**TASK DETAILS**
An exact copy of every record is the required answer.

**EXERCISE INPUT**

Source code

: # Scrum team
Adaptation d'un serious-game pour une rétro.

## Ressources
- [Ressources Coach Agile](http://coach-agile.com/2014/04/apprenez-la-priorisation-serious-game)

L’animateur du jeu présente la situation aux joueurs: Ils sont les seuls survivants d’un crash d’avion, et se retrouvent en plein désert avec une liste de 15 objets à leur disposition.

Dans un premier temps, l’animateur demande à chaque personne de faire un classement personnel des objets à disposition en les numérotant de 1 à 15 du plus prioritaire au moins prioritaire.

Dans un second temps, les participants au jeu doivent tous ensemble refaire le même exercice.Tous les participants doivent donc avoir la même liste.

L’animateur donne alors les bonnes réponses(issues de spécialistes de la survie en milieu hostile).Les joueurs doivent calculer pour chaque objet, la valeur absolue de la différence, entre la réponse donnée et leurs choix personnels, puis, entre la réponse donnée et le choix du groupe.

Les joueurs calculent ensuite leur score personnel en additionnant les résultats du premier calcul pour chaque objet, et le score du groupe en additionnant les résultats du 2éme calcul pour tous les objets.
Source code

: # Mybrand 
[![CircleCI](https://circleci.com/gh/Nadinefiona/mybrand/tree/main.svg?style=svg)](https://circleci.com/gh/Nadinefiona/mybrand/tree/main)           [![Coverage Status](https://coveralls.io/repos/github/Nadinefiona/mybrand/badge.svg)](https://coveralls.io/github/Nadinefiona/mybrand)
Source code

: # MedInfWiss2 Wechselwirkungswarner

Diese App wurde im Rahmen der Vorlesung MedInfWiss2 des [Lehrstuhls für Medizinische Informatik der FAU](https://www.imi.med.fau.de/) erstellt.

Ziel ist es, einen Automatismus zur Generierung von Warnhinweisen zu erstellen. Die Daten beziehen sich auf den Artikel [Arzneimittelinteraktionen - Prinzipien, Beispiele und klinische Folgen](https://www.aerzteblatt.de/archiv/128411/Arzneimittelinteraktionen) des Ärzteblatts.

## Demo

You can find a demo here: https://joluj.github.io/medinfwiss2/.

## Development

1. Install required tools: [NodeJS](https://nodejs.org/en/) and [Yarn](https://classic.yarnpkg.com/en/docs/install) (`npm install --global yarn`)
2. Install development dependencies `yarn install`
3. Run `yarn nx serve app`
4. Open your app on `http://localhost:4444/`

**EXPECTED ANSWER**
Source code

: # Scrum team
Adaptation d'un serious-game pour une rétro.

## Ressources
- [Ressources Coach Agile](http://coach-agile.com/2014/04/apprenez-la-priorisation-serious-game)

L’animateur du jeu présente la situation aux joueurs: Ils sont les seuls survivants d’un crash d’avion, et se retrouvent en plein désert avec une liste de 15 objets à leur disposition.

Dans un premier temps, l’animateur demande à chaque personne de faire un classement personnel des objets à disposition en les numérotant de 1 à 15 du plus prioritaire au moins prioritaire.

Dans un second temps, les participants au jeu doivent tous ensemble refaire le même exercice.Tous les participants doivent donc avoir la même liste.

L’animateur donne alors les bonnes réponses(issues de spécialistes de la survie en milieu hostile).Les joueurs doivent calculer pour chaque objet, la valeur absolue de la différence, entre la réponse donnée et leurs choix personnels, puis, entre la réponse donnée et le choix du groupe.

Les joueurs calculent ensuite leur score personnel en additionnant les résultats du premier calcul pour chaque objet, et le score du groupe en additionnant les résultats du 2éme calcul pour tous les objets.
Source code

: # Mybrand 
[![CircleCI](https://circleci.com/gh/Nadinefiona/mybrand/tree/main.svg?style=svg)](https://circleci.com/gh/Nadinefiona/mybrand/tree/main)           [![Coverage Status](https://coveralls.io/repos/github/Nadinefiona/mybrand/badge.svg)](https://coveralls.io/github/Nadinefiona/mybrand)
Source code

: # MedInfWiss2 Wechselwirkungswarner

Diese App wurde im Rahmen der Vorlesung MedInfWiss2 des [Lehrstuhls für Medizinische Informatik der FAU](https://www.imi.med.fau.de/) erstellt.

Ziel ist es, einen Automatismus zur Generierung von Warnhinweisen zu erstellen. Die Daten beziehen sich auf den Artikel [Arzneimittelinteraktionen - Prinzipien, Beispiele und klinische Folgen](https://www.aerzteblatt.de/archiv/128411/Arzneimittelinteraktionen) des Ärzteblatts.

## Demo

You can find a demo here: https://joluj.github.io/medinfwiss2/.

## Development

1. Install required tools: [NodeJS](https://nodejs.org/en/) and [Yarn](https://classic.yarnpkg.com/en/docs/install) (`npm install --global yarn`)
2. Install development dependencies `yarn install`
3. Run `yarn nx serve app`
4. Open your app on `http://localhost:4444/`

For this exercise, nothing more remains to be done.